The invention can be used to identify the age of population of cells since old cells fragment readily whereas new ones do not fragment readily. This may be useful in blood-banking, for instance, to destroy selectively a particular population of cells using a particular range of stresses, thereby prolonging the life of the unit by culling the old cells.

The applied stress can be mechanical, chemical, thermal, sonic, light, electric, electromagnetic, or any other means which induces membrane stress including in vitro aging of the cell sample. Preferably, the cells are subjected to an osmotic gradient. They may also be agitated by a stirring bar, by shaking vigorously, or by any other type of stress. More than one stress mechanism can be used at the same time if necessary. Indeed this may be beneficial in identifying certain abnormalities.

It is, however, preferable to apply a known stress, and more preferable to apply a range of stresses, which may be decreasing or haphazard, but is preferably increasing, so as to obtain a plot of the relationship between the number of red blood cell fragments and the applied stress. This range of stresses can be applied by varying duration and/or intensity, for example, by virtue of mechanically agitating the sample increasingly vigorously, by mechanically agitating the sample at a constant rate over an increasing period of time, by diluting the sample with a solution which gradually decreases in osmolality, or by any combination of these mechanisms.

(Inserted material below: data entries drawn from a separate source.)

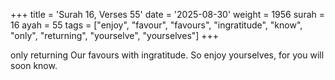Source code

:+++
title = 'Surah 16, Verses 55'
date = '2025-08-30'
weight = 1956
surah = 16
ayah = 55
tags = ["enjoy", "favour", "favours", "ingratitude", "know", "only", "returning", "yourselve", "yourselves"]
+++

only returning Our favours with ingratitude. So enjoy yourselves, for you will soon know.
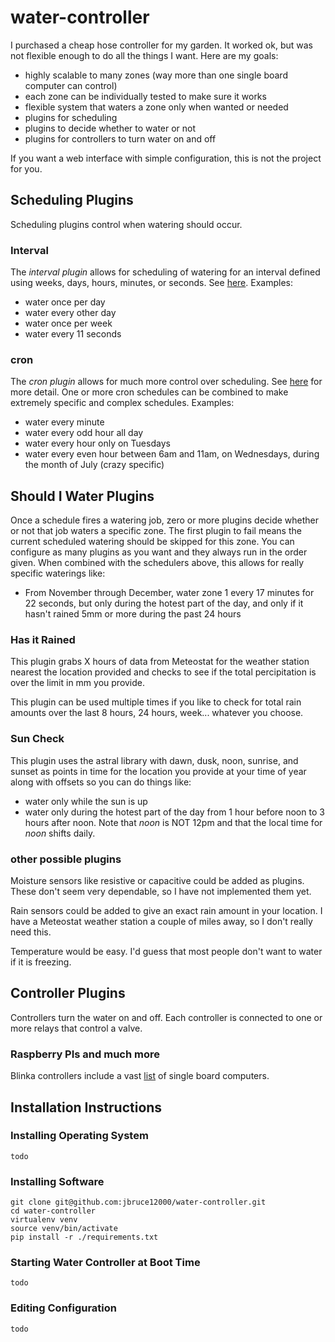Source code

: # water-controller

I purchased a cheap hose controller for my garden. It worked ok, but was not flexible enough to do all the things I want. Here are my goals:

* highly scalable to many zones (way more than one single board computer can control)
* each zone can be individually tested to make sure it works
* flexible system that waters a zone only when wanted or needed
* plugins for scheduling
* plugins to decide whether to water or not
* plugins for controllers to turn water on and off 

If you want a web interface with simple configuration, this is not the project for you.

## Scheduling Plugins

Scheduling plugins control when watering should occur.

### Interval

The *interval plugin* allows for scheduling of watering for an interval defined using weeks, days, hours, minutes, or seconds. See [here](https://apscheduler.readthedocs.io/en/3.x/modules/triggers/interval.html?highlight=interval). Examples:

* water once per day 
* water every other day
* water once per week
* water every 11 seconds

### cron

The *cron plugin* allows for much more control over scheduling. See [here](https://apscheduler.readthedocs.io/en/3.x/modules/triggers/cron.html?highlight=cron) for more detail. One or more cron schedules can be combined to make extremely specific and complex schedules. Examples:

* water every minute
* water every odd hour all day
* water every hour only on Tuesdays
* water every even hour between 6am and 11am, on Wednesdays, during the month of July (crazy specific)

## Should I Water Plugins

Once a schedule fires a watering job, zero or more plugins decide whether or not that job waters a specific zone. The first plugin to fail means the current scheduled watering should be skipped for this zone. You can configure as many plugins as you want and they always run in the order given. When combined with the schedulers above, this allows for really specific waterings like:

* From November through December, water zone 1 every 17 minutes for 22 seconds, but only during the hotest part of the day, and only if it hasn't rained 5mm or more during the past 24 hours

### Has it Rained

This plugin grabs X hours of data from Meteostat for the weather station nearest the location provided and checks to see if the total percipitation is over the limit in mm you provide.

This plugin can be used multiple times if you like to check for total rain amounts over the last 8 hours, 24 hours, week... whatever you choose.

### Sun Check

This plugin uses the astral library with dawn, dusk, noon, sunrise, and sunset as points in time for the location you provide at your time of year along with offsets so you can do things like:

* water only while the sun is up
* water only during the hotest part of the day from 1 hour before noon to 3 hours after noon. Note that *noon* is NOT 12pm and that the local time for *noon* shifts daily.

### other possible plugins

Moisture sensors like resistive or capacitive could be added as plugins. These don't seem very dependable, so I have not implemented them yet.

Rain sensors could be added to give an exact rain amount in your location. I have a Meteostat weather station a couple of miles away, so I don't really need this.

Temperature would be easy. I'd guess that most people don't want to water if it is freezing.

## Controller Plugins

Controllers turn the water on and off. Each controller is connected to one or more relays that control a valve.

### Raspberry PIs and much more

Blinka controllers include a vast [list](https://circuitpython.org/blinka) of single board computers.

## Installation Instructions

### Installing Operating System

    todo

### Installing Software

    git clone git@github.com:jbruce12000/water-controller.git
    cd water-controller
    virtualenv venv
    source venv/bin/activate
    pip install -r ./requirements.txt

### Starting Water Controller at Boot Time

    todo

### Editing Configuration

    todo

The latter approach can be carried out using the apparatus disclosed in WO 97/24529, which generates an osmolality gradient.

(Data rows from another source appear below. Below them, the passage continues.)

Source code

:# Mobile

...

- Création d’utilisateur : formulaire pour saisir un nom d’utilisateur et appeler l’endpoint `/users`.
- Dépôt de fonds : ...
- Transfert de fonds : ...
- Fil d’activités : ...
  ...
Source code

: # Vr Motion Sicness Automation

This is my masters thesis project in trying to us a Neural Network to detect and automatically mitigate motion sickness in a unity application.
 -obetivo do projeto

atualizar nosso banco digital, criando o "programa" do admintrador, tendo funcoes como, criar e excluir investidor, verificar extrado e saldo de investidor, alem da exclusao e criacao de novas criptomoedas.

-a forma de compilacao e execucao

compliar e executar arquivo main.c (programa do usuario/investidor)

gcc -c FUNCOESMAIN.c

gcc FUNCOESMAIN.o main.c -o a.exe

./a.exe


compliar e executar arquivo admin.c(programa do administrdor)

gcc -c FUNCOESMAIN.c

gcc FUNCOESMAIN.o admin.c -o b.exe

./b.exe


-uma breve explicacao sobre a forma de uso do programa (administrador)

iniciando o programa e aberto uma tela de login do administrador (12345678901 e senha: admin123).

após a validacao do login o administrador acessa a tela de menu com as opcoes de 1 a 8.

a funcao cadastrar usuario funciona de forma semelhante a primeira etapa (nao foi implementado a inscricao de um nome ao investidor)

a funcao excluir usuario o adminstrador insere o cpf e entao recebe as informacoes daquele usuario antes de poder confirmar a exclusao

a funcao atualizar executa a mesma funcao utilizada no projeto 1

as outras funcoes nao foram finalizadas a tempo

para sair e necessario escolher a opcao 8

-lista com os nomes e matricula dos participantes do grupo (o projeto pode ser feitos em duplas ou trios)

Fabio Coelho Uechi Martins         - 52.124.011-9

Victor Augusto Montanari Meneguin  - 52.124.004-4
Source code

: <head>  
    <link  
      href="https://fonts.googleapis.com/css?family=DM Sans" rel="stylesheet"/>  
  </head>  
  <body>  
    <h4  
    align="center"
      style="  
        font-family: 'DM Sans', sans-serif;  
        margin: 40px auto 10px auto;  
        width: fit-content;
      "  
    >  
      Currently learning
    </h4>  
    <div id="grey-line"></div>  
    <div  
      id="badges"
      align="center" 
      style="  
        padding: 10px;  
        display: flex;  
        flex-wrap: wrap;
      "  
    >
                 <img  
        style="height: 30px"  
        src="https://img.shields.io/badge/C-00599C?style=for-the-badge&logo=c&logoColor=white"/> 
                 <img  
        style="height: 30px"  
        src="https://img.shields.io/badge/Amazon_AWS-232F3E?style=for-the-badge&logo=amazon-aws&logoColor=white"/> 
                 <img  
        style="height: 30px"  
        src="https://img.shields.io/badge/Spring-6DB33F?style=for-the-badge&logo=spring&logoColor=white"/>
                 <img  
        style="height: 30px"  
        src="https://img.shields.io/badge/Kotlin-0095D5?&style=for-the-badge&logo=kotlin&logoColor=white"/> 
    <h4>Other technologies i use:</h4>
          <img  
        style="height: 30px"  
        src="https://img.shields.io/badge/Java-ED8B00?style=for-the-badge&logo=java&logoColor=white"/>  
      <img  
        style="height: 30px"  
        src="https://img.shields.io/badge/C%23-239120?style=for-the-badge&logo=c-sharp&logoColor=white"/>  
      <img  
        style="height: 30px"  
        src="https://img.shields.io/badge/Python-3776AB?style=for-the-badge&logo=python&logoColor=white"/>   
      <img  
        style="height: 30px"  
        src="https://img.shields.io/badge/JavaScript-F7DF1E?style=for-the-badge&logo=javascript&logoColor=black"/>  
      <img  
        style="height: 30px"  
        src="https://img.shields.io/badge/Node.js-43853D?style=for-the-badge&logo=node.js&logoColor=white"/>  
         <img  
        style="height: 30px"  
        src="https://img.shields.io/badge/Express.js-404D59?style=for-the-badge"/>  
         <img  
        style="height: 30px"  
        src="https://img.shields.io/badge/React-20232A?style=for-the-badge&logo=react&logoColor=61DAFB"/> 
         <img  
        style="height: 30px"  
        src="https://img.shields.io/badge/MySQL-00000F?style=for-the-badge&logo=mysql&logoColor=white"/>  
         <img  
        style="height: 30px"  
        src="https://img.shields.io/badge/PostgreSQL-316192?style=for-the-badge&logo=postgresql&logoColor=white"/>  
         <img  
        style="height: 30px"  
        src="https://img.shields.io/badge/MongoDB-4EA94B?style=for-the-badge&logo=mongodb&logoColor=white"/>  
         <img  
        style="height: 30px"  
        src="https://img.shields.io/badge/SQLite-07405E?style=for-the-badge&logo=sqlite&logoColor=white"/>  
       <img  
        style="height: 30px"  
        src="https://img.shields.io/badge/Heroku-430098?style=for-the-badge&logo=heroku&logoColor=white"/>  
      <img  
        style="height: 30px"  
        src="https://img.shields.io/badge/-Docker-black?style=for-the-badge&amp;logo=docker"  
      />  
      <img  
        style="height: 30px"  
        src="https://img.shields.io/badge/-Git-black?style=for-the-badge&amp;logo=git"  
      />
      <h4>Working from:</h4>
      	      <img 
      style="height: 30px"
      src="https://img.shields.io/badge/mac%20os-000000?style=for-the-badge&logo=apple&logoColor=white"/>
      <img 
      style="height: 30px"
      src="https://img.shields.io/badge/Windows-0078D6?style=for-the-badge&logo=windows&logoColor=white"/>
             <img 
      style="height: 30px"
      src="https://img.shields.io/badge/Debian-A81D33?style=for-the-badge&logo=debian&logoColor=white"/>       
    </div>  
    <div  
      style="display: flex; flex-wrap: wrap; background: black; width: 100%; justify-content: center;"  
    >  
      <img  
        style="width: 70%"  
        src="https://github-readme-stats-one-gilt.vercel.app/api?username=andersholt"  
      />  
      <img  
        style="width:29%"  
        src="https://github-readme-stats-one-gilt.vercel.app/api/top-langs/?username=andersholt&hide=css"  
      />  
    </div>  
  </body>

Characteristics providing the quantative information relating to the number of cell fragments include the detection of the fragments themselves, an alteration in the frequency distributions of multiple cell populations, an increase in the total particle count, a change in the concentration of intact cells, a change in the concentration of membrane or cytosolic parts, such as haemoglobin release, or other such phenomena related to induced cell fragmentation.

The step of counting the number of small particles is preferably done using a conventional commercially available particle counter, or using the apparatus disclosed in WO 97/24600. In both cases, the blood sample is caused to flow through a sensor, typically an aperture, where its size is detected optically, acoustically, thermally, electronically or by other means. In an impedance sensor, the response of the electrical field to the passage of the cells is recorded as a series of voltage pulses, the amplitude of each pulse being a function of cell fragment size and frequency.

In the absence of applied stress, existing instruments are unable to distinguish between platelets and, for instance, red cell fragments. As each different cell type has its own biochemical individuality and its own sensitivity to fragmentation, it is possible to use its response as an identifying property, identifying the cell type, sensitivity and pathology. For instance, platelets which are-similar in size to fragments, are differentiated from fragments as they respond differently when stressed. The differentiation and identification of fragments, platelets, ghost cells and other cell parts may be facilitated by using stains and dyes which selectively dye cell lines, or bond onto specific cell parts, for instance the inside and outside of the cell membrane or only stain the platelets. When a stress has been applied to a blood sample, as for example, in WO 97/24598, WO 97/24599 and WO 97/24601, it was performed to obtain accurate volume and other cell measurements by forcing cells to a known shape. The method disclosed herein induces cells to fragment and measures the result of fragmentation. This may be enhanced by, for instance, eliminating all particles except for the fragments of interest by setting the upper and lower threshold voltages to the size range of fragments, by facilitating fragmentation by applying heparin or other suitable chemicals in the chemical preparation of the sample and/or by allowing sufficient time for fragmentation to proceed. The induction, detection and quantification of fragments enhances the measures produced by WO 97/24598, WO 97/24599 and WO 97/24601 and other measures which may be altered by induced or existing fragments.

When using an electrical particle counter, the thresholds should be set low enough to detect cells down to a volume of almost 0 femtolitres. A threshold voltage of 0.08 mV has been found to work well with the existing apparatus. Other populations of particles may be eliminated electronically, digitally, mechanically, or by other means.

The commercially available particle counters and the device disclosed in WO 97/24600 can be used to provide adequate readings for the present invention. However, more accurate readings can be obtained if the size of the aperture in either device is reduced so that the ration of the cross section of the aperture to the mean cross section of the red blood cell fragments or platelets is substantially 4:1.

In conventional blood cell analysis techniques, it is usual to treat the sample with an anticoagulant, such as EDTA, prior to analysis. However, it tends to inhibit fragmentation. It has therefore been found preferable not to treat the sample with an anticoagulant or to use an anticoagulant which does not inhibit or promote fragmentation, such as heparin.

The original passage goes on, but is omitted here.